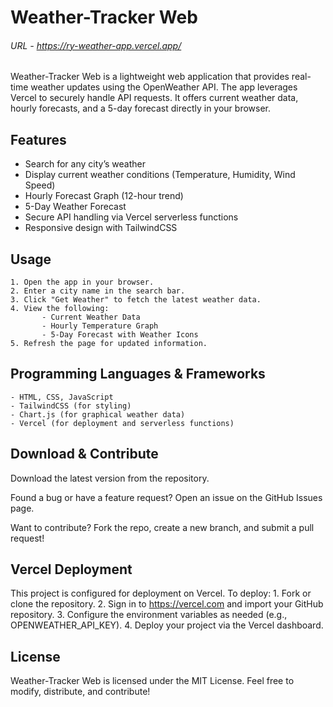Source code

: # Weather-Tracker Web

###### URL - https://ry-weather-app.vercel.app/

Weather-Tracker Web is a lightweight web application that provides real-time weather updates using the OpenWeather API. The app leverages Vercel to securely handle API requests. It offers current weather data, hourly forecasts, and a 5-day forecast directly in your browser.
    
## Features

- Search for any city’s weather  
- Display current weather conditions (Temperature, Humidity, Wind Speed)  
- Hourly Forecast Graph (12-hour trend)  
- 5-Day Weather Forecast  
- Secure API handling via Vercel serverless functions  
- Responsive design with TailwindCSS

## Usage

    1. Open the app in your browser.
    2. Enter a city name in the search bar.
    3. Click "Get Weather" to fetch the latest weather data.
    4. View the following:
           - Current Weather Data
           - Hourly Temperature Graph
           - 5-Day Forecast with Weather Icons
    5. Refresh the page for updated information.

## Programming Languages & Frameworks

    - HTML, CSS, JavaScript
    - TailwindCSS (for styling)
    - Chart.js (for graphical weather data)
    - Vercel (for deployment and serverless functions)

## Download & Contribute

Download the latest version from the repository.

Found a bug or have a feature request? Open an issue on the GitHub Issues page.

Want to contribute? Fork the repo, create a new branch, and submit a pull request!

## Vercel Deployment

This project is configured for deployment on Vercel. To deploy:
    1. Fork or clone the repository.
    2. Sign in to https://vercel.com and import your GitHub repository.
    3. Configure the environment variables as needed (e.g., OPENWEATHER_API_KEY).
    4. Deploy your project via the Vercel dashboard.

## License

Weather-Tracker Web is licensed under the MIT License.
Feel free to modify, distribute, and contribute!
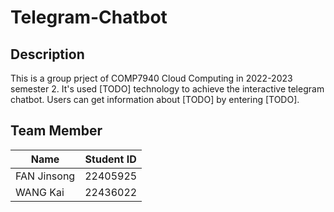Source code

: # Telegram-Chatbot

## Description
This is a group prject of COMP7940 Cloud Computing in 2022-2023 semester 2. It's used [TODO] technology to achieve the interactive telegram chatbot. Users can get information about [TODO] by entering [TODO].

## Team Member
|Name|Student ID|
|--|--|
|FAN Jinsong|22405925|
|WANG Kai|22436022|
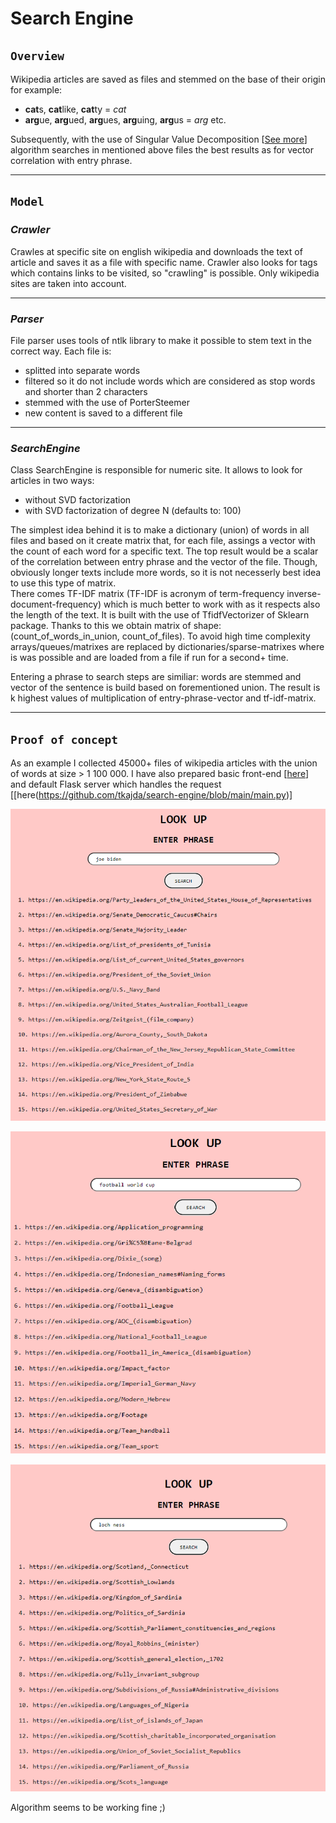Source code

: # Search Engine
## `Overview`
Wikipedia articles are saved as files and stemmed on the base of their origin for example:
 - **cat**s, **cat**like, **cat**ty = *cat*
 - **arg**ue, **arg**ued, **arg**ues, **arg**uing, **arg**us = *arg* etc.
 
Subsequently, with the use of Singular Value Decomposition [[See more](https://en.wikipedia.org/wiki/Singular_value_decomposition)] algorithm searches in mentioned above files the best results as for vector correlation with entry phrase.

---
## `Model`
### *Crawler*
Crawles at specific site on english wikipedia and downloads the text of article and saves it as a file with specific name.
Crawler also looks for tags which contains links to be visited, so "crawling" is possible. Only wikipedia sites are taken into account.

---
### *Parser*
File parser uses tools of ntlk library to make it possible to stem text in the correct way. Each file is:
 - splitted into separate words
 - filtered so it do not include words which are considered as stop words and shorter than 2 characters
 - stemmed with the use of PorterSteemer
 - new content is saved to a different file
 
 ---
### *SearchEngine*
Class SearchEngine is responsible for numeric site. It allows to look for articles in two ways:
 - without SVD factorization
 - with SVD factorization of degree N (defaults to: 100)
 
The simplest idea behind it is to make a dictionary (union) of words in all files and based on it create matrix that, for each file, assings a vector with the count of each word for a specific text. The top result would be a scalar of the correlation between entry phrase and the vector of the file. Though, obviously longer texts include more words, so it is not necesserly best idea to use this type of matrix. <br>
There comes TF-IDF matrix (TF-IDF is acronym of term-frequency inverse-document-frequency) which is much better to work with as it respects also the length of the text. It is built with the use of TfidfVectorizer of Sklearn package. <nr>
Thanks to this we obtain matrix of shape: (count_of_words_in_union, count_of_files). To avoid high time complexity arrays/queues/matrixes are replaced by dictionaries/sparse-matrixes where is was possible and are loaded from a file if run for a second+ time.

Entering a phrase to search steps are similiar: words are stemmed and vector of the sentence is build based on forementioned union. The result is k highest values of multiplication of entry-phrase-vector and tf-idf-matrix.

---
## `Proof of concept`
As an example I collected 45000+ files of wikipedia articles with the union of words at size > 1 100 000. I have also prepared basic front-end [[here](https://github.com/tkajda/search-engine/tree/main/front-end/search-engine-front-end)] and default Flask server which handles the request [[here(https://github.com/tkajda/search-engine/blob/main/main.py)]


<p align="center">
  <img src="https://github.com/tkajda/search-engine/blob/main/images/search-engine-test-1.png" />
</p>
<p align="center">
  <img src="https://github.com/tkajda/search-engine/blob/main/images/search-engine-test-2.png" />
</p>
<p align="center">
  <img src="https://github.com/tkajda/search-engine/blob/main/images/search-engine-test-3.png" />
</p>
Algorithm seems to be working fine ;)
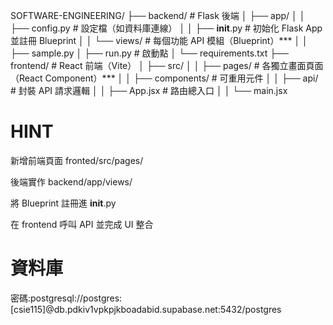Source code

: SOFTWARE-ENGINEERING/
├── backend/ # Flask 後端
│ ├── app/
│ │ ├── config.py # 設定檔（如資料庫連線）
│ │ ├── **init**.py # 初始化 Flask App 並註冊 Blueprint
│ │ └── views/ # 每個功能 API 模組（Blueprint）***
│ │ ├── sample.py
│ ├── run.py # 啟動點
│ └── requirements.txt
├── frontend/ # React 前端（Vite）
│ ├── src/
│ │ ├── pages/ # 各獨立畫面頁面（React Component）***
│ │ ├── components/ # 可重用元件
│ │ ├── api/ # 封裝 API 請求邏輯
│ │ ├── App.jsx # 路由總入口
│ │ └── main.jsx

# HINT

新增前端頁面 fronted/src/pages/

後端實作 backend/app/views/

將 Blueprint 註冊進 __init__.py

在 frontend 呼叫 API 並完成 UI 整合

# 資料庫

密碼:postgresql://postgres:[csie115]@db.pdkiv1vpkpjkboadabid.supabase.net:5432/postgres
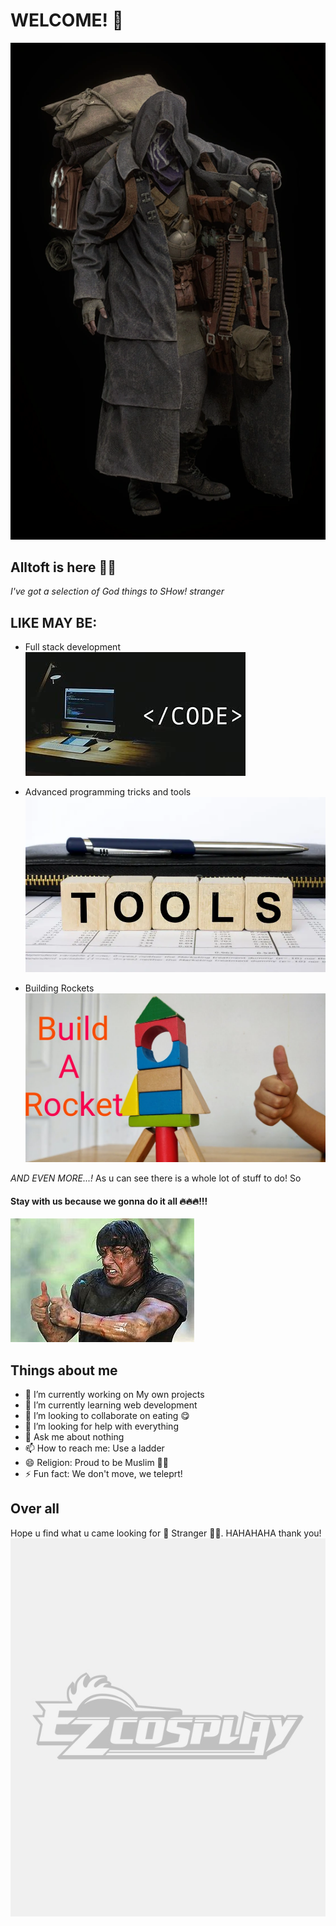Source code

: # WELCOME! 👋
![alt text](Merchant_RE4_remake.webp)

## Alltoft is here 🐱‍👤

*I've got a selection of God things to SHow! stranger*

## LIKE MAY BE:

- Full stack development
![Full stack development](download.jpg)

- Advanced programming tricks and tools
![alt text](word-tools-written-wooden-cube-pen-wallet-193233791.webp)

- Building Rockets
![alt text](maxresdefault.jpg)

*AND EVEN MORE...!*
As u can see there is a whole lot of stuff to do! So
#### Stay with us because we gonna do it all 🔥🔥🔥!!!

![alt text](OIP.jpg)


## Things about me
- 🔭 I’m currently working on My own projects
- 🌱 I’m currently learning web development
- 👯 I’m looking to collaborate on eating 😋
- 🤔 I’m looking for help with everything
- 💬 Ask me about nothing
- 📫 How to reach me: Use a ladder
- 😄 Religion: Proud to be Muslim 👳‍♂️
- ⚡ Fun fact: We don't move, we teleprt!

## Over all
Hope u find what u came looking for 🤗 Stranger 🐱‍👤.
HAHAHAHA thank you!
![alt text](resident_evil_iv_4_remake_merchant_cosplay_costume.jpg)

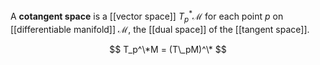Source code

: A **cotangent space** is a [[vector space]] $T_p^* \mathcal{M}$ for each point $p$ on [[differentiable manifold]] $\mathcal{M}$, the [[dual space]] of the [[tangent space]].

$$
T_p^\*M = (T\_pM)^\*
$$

• Exercise aim: Find how many lines of the listing include the word "saved", and state that number by itself.

• Solution for this exercise: 2